Councils could be forced to sell public sector land and buildings in a new Right to Regenerate, as announced by Housing Secretary Robert Jenrick.

The new scheme will “cut red tape” and help communities that want to transform their neighbourhoods by turning derelict buildings into homes, businesses or community assets. Billed as the Right to Regenerate, the plans will make it easier for the public to challenge public organisations to release land for redevelopment.

Local route to land

Intended as a reform to the Right to Contest, the new proposals set out a proposition where the public can request government to dispose of unused or underused land, including vacant housing or garage sites owned by public bodies.

As part of this, councils and other bodies will need clear plans for such land in the future, even if it is earmarked for temporary use prior to later development.

If such assets are held too long without being used, then authorities could be required to sell them. Governments states that this will “provide the opportunity for local communities to develop unused land and buildings to create something they want in their areas, such as community parks, businesses and housing”.

However, experience with the Right to Consent demonstrated the need for caution. This is because the existing system is widely believed to have had a low uptake as the companies putting in the initial work to identify potential sites do not have a first right of refusal, meaning they move in to the open market.

Housing Secretary Rt Hon Robert Jenrick MP said:  “Right to Regenerate is the simple way to turn public land into public good, with land sold by default, unless there is a compelling reason not to do so.

Andrew Baddeley-Chappell, NaCSBA CEO said: “The proposals for a Right to Regenerate is another government measure that can be used to secure greater housing diversity, should communities opt for housing.

“This scheme will represent a route to market for small sites that could be earmarked for custom and self build or community-led housing.

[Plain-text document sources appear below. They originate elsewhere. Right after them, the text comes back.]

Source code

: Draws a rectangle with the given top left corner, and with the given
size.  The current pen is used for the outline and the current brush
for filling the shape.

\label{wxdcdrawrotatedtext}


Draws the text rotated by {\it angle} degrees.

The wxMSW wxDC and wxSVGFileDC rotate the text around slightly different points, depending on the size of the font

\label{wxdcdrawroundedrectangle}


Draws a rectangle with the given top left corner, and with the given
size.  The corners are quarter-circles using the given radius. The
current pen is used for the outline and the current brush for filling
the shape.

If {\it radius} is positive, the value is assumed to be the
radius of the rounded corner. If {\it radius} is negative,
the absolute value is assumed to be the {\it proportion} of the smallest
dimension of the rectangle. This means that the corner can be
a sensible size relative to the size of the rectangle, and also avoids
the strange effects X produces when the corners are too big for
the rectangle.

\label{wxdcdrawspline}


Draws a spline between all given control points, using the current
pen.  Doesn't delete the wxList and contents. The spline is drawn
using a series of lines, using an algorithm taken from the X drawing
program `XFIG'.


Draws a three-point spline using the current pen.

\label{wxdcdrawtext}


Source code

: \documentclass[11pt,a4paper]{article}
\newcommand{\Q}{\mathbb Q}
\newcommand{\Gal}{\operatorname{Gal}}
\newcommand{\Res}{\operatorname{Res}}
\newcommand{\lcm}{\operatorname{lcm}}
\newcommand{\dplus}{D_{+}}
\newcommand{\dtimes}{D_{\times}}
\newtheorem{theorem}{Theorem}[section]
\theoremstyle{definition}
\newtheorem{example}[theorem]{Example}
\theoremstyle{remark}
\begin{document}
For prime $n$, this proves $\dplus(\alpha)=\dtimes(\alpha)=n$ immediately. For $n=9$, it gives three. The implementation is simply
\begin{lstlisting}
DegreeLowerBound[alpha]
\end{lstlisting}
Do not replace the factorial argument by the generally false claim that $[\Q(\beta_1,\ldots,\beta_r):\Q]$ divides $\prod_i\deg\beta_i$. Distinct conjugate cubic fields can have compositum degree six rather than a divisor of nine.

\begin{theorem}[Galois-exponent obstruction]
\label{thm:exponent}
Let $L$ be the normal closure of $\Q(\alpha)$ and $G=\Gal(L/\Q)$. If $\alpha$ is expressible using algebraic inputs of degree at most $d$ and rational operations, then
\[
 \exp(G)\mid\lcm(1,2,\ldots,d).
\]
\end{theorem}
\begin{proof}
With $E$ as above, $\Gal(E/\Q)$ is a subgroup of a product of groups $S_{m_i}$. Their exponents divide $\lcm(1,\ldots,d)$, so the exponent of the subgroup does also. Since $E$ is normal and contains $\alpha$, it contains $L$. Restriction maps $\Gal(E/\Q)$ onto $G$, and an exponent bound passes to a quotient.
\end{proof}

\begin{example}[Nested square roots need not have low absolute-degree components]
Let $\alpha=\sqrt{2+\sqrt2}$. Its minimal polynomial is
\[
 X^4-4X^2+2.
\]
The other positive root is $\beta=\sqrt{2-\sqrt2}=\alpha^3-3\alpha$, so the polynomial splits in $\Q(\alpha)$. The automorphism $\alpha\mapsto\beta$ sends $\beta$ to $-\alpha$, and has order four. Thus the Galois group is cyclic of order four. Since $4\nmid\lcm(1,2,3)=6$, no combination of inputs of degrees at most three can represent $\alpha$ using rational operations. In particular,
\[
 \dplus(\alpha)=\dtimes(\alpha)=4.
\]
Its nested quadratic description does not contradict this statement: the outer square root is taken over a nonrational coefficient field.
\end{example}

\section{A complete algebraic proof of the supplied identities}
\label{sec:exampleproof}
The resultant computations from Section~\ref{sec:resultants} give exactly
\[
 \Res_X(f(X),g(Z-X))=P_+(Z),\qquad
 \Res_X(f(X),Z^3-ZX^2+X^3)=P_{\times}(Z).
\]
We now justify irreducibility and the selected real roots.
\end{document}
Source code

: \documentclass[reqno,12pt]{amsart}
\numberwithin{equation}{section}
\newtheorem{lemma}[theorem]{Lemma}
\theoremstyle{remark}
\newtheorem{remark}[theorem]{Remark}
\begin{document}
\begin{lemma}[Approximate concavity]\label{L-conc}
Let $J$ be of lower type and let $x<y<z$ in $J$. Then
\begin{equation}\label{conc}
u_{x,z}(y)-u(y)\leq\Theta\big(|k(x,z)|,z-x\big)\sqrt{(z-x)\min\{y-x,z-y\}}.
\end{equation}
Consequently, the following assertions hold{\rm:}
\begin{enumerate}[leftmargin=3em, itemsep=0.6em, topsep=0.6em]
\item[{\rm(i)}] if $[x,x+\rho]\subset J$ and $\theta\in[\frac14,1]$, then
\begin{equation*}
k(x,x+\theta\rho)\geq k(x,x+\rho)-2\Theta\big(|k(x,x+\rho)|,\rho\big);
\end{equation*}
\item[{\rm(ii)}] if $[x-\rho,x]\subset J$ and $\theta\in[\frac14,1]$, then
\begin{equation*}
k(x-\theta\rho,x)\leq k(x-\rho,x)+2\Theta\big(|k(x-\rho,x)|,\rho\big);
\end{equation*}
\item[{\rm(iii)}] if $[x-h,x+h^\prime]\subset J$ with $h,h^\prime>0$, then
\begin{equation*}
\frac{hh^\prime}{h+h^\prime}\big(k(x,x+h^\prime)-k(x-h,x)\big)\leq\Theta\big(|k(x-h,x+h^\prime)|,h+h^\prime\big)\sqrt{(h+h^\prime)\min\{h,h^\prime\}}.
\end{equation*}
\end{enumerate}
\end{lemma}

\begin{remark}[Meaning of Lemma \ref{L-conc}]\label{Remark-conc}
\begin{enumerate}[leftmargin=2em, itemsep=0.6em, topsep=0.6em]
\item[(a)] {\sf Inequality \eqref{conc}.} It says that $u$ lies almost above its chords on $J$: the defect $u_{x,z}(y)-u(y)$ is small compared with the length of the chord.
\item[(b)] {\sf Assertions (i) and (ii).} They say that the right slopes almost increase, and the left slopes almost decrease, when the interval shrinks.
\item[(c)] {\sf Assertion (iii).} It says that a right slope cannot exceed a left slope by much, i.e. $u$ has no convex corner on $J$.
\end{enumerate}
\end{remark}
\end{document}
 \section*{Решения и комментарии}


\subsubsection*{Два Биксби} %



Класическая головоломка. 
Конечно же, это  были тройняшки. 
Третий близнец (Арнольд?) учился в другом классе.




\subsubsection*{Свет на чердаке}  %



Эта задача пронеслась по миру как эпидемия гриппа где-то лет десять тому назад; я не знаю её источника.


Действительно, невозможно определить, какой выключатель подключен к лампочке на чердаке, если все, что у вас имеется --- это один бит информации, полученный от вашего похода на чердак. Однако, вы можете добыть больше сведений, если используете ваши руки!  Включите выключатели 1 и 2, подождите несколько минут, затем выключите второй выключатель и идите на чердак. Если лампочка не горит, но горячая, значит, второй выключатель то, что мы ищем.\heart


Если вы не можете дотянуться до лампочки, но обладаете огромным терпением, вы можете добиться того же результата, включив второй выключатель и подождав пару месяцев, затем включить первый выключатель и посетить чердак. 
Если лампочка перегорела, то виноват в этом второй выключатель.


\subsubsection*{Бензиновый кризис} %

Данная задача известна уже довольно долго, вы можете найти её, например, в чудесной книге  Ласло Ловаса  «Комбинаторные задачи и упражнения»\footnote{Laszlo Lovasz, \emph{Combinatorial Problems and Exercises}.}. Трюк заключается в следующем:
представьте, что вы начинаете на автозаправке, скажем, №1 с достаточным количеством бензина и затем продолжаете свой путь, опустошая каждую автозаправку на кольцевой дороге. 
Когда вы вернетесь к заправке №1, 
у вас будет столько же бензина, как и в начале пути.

Such homes are built by SME housebuilders, and consequently boost economies and training opportunities locally, in a win-win scenario.

“NaCSBA will respond to the consultation, and hopes that the Right to Regenerate is framed so that it works with the Right to Build, and other recent government announcements.

“These include a review of the legislation, the proposed Help to Build Fund and the Brownfield Release Fund, which will ensure that any new scheme works in synergy with other government initiatives to support the delivery of new, and varied, custom and self build homes for local people, where applicable.”

Anyone wanting to self or custom build should always sign their local self build register first, as it remains the first step to alerting their local authority of their intention to build.

The plans are open for consultation, with responses due by 13 March.